## About this exercise
Scan the records below. List lines holding "hanacard".

## Input data
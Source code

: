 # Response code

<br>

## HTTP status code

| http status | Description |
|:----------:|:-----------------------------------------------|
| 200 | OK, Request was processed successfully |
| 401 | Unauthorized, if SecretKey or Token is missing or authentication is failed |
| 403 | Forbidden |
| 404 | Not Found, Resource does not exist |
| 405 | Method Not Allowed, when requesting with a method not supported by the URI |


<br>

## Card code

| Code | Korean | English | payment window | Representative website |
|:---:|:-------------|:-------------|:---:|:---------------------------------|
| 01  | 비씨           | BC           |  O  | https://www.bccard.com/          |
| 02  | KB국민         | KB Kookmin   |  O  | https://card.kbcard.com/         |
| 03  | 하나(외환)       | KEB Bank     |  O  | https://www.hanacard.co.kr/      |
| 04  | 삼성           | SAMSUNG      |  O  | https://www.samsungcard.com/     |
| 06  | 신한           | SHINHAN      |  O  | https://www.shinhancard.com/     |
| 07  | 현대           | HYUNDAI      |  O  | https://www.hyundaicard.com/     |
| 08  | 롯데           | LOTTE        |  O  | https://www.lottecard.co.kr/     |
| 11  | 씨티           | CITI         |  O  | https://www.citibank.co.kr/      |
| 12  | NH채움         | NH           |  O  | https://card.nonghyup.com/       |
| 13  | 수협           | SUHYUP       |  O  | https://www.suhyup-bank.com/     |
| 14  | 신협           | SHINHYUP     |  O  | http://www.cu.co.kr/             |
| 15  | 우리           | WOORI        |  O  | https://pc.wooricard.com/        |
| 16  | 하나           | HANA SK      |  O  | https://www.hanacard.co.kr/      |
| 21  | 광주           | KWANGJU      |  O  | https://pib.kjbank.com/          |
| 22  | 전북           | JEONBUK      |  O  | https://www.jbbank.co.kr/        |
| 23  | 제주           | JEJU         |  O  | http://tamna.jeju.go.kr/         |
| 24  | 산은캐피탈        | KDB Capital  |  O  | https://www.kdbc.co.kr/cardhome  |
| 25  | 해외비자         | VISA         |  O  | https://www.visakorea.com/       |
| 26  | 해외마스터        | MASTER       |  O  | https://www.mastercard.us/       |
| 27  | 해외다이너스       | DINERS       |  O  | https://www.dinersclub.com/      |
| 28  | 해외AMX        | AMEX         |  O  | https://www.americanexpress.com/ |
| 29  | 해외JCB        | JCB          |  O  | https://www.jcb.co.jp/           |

--

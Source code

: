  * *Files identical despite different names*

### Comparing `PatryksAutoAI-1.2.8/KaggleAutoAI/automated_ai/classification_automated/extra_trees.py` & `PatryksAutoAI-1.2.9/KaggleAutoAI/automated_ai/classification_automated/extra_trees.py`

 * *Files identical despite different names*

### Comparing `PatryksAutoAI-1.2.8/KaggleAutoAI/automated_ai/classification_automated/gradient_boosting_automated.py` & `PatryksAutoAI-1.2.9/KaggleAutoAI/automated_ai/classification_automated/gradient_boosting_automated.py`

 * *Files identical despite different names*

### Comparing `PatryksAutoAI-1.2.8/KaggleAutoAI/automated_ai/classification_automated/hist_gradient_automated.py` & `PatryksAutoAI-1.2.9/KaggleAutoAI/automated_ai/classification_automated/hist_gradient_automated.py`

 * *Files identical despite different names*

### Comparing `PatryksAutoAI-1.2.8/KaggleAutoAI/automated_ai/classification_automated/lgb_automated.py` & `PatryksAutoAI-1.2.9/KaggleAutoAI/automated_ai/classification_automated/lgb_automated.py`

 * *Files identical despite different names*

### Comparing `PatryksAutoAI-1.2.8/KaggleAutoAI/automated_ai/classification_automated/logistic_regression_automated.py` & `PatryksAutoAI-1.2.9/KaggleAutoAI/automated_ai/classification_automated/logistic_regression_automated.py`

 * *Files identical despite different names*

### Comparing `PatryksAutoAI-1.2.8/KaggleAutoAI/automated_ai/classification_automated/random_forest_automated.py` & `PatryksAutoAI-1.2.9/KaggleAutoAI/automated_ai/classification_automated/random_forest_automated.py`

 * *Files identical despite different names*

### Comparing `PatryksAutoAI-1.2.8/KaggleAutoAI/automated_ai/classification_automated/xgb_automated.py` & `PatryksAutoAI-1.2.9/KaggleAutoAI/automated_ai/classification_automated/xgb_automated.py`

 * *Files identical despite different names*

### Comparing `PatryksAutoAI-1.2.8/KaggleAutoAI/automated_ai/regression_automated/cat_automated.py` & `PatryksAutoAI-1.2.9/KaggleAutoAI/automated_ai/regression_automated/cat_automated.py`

## Response area
| 03  | 하나(외환)       | KEB Bank     |  O  | https://www.hanacard.co.kr/      |
| 16  | 하나           | HANA SK      |  O  | https://www.hanacard.co.kr/      |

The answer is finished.